Nursing Home Medicaid covers all essential costs in nursing homes for eligible applicants. This includes room and board, as well as prescription medication, physician visits, skilled nursing, exercise/social activities, personal care assistance with the Activities of Daily Living (mobility, bathing, dressing/grooming, eating, toileting), and other services deemed medically necessary.
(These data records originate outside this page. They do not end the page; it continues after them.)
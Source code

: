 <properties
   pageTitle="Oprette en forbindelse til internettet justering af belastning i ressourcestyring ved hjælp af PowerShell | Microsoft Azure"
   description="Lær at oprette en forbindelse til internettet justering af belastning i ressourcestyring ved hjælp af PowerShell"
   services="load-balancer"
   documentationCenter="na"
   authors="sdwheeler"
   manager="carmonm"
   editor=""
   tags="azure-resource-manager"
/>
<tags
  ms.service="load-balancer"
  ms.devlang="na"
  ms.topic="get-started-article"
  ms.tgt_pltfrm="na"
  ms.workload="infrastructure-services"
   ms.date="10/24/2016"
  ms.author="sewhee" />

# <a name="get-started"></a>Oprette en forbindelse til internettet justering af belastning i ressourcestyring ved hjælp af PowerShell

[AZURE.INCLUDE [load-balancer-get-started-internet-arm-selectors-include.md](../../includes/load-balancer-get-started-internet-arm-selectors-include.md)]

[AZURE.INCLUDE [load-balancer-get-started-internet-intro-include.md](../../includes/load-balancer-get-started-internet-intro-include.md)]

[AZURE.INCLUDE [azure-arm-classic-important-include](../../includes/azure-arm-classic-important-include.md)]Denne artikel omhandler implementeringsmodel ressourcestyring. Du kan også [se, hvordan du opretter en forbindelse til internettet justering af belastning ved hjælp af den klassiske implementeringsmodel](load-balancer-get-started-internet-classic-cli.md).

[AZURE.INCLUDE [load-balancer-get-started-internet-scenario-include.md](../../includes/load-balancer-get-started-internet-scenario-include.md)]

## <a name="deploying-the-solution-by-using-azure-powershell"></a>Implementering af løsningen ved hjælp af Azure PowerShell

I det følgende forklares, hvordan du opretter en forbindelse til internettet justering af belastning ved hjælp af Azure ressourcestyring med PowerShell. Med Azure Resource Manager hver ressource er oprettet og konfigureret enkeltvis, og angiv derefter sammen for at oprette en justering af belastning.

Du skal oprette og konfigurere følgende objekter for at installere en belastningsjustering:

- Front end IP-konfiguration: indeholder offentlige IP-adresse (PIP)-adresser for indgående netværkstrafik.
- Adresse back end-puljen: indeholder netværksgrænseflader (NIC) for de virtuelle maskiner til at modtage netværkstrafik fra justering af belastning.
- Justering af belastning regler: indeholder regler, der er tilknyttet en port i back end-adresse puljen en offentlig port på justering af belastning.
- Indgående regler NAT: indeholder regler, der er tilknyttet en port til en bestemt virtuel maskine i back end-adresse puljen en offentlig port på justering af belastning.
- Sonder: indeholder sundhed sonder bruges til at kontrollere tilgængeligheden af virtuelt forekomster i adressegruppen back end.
HCBS Waivers and ABD Medicaid cover long-term care services and supports for eligible seniors who live in their own home, the home of a loved one and, in most states, in assisted living residences, including memory care for Alzheimer’s disease and other dementias. The coverage depends on the program, state and individual, but it can include:

• In-home nursing visits
• Medication management
• Home modifications for safety and accessibility
• Personal Emergency Response Systems
• Assistive Technology
• Housekeeping services (shopping, cooking, light cleaning, laundry)
• Chore services
• Meal delivery
• Medical and non-medical transportation
• Adult day care
• Personal care assistance with the Activities of Daily Living (mobility, bathing, dressing/grooming, eating, toileting)

 

Program of All-Inclusive Care for the Elderly

Although being dual eligible is not a requirement for admission into the Program of All-Inclusive Care for the Elderly (PACE), approximately 90% of program participants are dual eligible, according to the National PACE Association. PACE will coordinate all medical and non-medical coverage into one comprehensive plan for its members, including Medicaid and Medicare benefits for dual eligible seniors. PACE also administers hearing, vision and dental care, and PACE day centers provide daytime supervision, medical oversight, social activities, exercise programs and other care services. PACE is called LIFE (Living Independence for the Elderly) in some states. There are currently 185 PACE organizations operating in 33 states.

 

Qualifying and Applying

When it comes to seniors qualifying for Medicare, there is no gray area – they are either age 65 or not. Medicaid is a different story.

Seniors who don’t meet their asset or income limits for Medicaid eligibility may still be able to qualify. Depending on their situation, they would need to employ Medicaid Planning techniques like spending down, Half-a-Loaf or the Medically Needy Pathway. These strategies tend to be complicated, so consulting with a professional before attempting them on your own is recommended.